Desde un punto de vista histórico, la guerra del Rif fue producto de dos crisis simultáneas y convergentes de diverso origen, sufridas por sendos órdenes políticos aparentemente sólidos y estables que fueron instituidos en el último tercio del siglo XIX. La primera de ellas, el juego de poderes establecido por las principales potencias mundiales a instancias del canciller alemán Otto von Bismarck, anfitrión de la Conferencia de Berlín (1884-1885). Este foro internacional diseñaría un nuevo orden mundial –aunque extemporánea, valga la expresión acuñada en la década de 1990 por el presidente estadounidense George Bush senior– que repartió el continente africano en distintas áreas de influencia colonial, asignadas a los países europeos. La segunda, propia del ámbito nacional español, atañía al régimen político, social y económico de la Restauración borbónica, instaurado en 1874 por el pronunciamiento militar que encabezara en Sagunto el general Arsenio Martínez-Campos.

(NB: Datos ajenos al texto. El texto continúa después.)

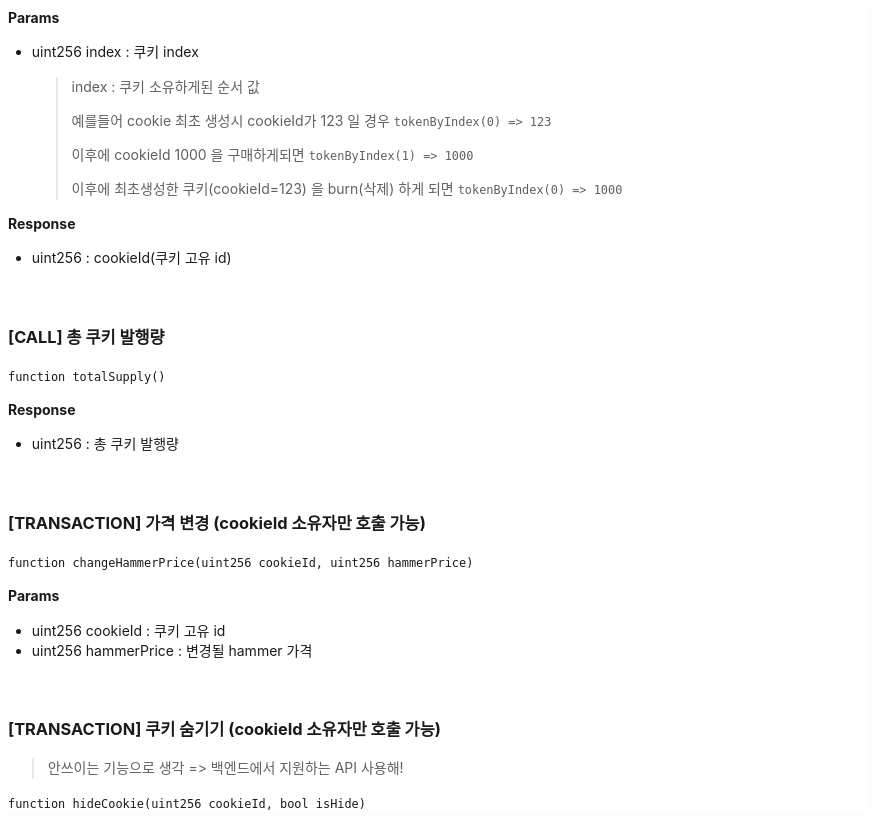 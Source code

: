 **Params**

- uint256 index : 쿠키 index

  > index : 쿠키 소유하게된 순서 값
  >
  > 예를들어 cookie 최초 생성시 cookieId가 123 일 경우 `tokenByIndex(0) => 123`
  >
  > 이후에 cookieId 1000 을 구매하게되면 `tokenByIndex(1) => 1000`
  >
  > 이후에 최초생성한 쿠키(cookieId=123) 을 burn(삭제) 하게 되면 `tokenByIndex(0) => 1000`



**Response**

- uint256 : cookieId(쿠키 고유 id)



<br>



### [CALL] 총 쿠키 발행량

```solidity
function totalSupply()
```

**Response**

- uint256 : 총 쿠키 발행량



<br>



### [TRANSACTION] 가격 변경 (cookieId 소유자만 호출 가능)

```solidity
function changeHammerPrice(uint256 cookieId, uint256 hammerPrice)
```

**Params**

- uint256 cookieId : 쿠키 고유 id
- uint256 hammerPrice : 변경될 hammer 가격



<br>



### [TRANSACTION] 쿠키 숨기기 (cookieId 소유자만 호출 가능)

> 안쓰이는 기능으로 생각 => 백엔드에서 지원하는 API 사용해!

```solidity
function hideCookie(uint256 cookieId, bool isHide)
```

Las negociaciones de Berlín supusieron la sanción de las fronteras coloniales surgidas de la progresiva penetración europea en África a lo largo del siglo XIX. Y este gran acuerdo sentó como precedente de otros tratados internacionales posteriores de igual género y fin, que también pretendían establecer divisiones territoriales pacíficas de espacios geográficos codiciados por las grandes y medianas potencias… Pactos suscritos, por supuesto, sin consultar el parecer ni contar con el beneplácito de los pobladores originales de las regiones concernidas, y cuyos firmantes no tenían otra intención que aprovecharse unilateralmente de las riquezas naturales de los países o zonas a reparto. Uno de esos acuerdos fue el Acta de Algeciras (1906), por el cual se dotaba a España y Francia de la capacidad jurídica para establecer sendos protectorados en Marruecos.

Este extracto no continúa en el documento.